[Training] Add Adagrad optimizer operator #1955

wschin · 2019-04-21T23:19:04Z

PR #2314 is a single place for reviewing the whole training story.

This PR proposes a stateless optimizer based on a stochastic gradient method. This operator covers Tensorflow's and Pytorch's ADAGRAD optimizer.

Optimizer itself can be defined as a stateful operator which, for example, maintain accumulated momentum and accumulated squared gradient. However, this way might implicitly introduce assignment semantic into ONNX and therefore breaks SSA assumption.

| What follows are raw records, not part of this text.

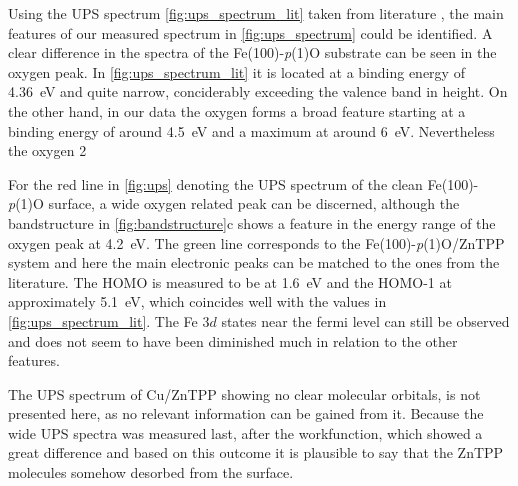 \FloatBarrier
Using the UPS spectrum \autoref{fig:ups_spectrum_lit} taken from literature \cite*{tesi}, the main features of our measured spectrum in \autoref{fig:ups_spectrum} could be identified.
A clear difference in the spectra of the Fe(100)-\textit{p}(1)O substrate can be seen in the oxygen peak. In \autoref{fig:ups_spectrum_lit} it is located at a binding energy of \qty{4.36}{eV} and quite narrow, conciderably exceeding the valence band in height. 
On the other hand, in our data the oxygen forms a broad feature starting at a binding energy of around \qty{4.5}{eV} and a maximum at around \qty{6}{eV}.
Nevertheless the oxygen 2\text 


For the red line in \autoref{fig:ups} denoting the UPS spectrum of the clean Fe(100)-\textit{p}(1)O surface, a wide oxygen related peak can be discerned, although the bandstructure in \autoref{fig:bandstructure}c shows a feature in the energy range of the oxygen peak at \qty{4.2}{eV}.
The green line corresponds to the Fe(100)-\textit{p}(1)O/ZnTPP system and here the main electronic peaks can be matched to the ones from the literature.
The HOMO is measured to be at \qty{1.6}{eV} and the HOMO-1 at approximately \qty{5.1}{eV}, which coincides well with the values in \autoref{fig:ups_spectrum_lit}.
The Fe $3d$ states near the fermi level can still be observed and does not seem to have been diminished much in relation to the other features.

The UPS spectrum of Cu/ZnTPP showing no clear molecular orbitals, is not presented here, as no relevant information can be gained from it.
Because the wide UPS spectra was measured last, after the workfunction, which showed a great difference and based on this outcome it is plausible to say that the ZnTPP molecules somehow desorbed from the surface.

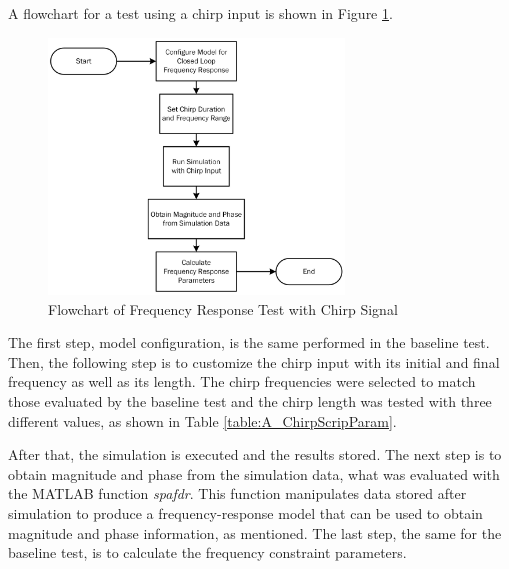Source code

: A flowchart for a test using a chirp input is shown in Figure \ref{fig:a4_3_2_1_ChirpFrequencyResponseFlowchart}.

\begin{figure}[H]
	\centering
	\centerline{\includegraphics[width=0.7\textwidth]{Figuras/4.DynamicStifinessOptimizationAlgorithm/4-3-2-1-ChirpFrequencyResponse.jpg}}
	\caption{Flowchart of Frequency Response Test with Chirp Signal}
	\label{fig:a4_3_2_1_ChirpFrequencyResponseFlowchart}
\end{figure}

The first step, model configuration, is the same performed in the baseline test. Then, the following step is to customize the chirp input with its initial and final frequency as well as its length. The chirp frequencies were selected to match those evaluated by the baseline test and the chirp length was tested with three different values, as shown in Table \ref{table:A_ChirpScripParam}. 

\begin{table}[H]
	\label{table:A_ChirpScripParam}
	\centering
\end{table}

After that, the simulation is executed and the results stored. The next step is to obtain magnitude and phase from the simulation data, what was evaluated with the MATLAB function \textit{spafdr}. This function manipulates data stored after simulation to produce a frequency-response model that can be used to obtain magnitude and phase information, as mentioned. The last step, the same for the baseline test, is to calculate the frequency constraint parameters.

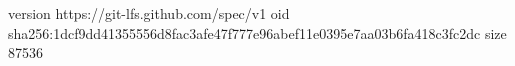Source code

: version https://git-lfs.github.com/spec/v1
oid sha256:1dcf9dd41355556d8fac3afe47f777e96abef11e0395e7aa03b6fa418c3fc2dc
size 87536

Below is a script I used to verify the Adagrad function added in this PR's test. It shows that consistent results in TF, Pytorch, and the Adagrad function used to create ONNX tests in this PR.

import numpy as np
import torch
import tensorflow as tf
from torch import optim
from torch import nn
import torch.random as rnd

lr=0.2
lr_decay=0.0
weight_decay=0.0
n = 10
l = 5
X_ = torch.randn(l, n)
Y_ = torch.randn(l, 1)

def apply_adagrad(r, t, x, g, h, norm_coefficient, epsilon, decay_factor):  # type: ignore
    # Compute adjusted learning-rate.
    r_ = r / (1 + t * decay_factor)
    # Add gradient of regularization term.
    g_regularized = norm_coefficient * x + g
    # Update squared accumulated gradient.
    h_new = h + g_regularized * g_regularized
    # Compute ADAGRAD's gradient scaling factors
    h_sqrt = np.sqrt(h_new) + epsilon
    # Apply ADAGRAD update rule.
    x_new = x - r_ * g_regularized / h_sqrt
    return (x_new, h_new)

def show_pytorch():
    X = X_.clone()
    Y = Y_.clone()

    rnd.manual_seed(0)
    model = nn.Sequential(
        nn.Linear(n, 1, bias=False)
    )

    loss_fn = nn.MSELoss(reduction='sum')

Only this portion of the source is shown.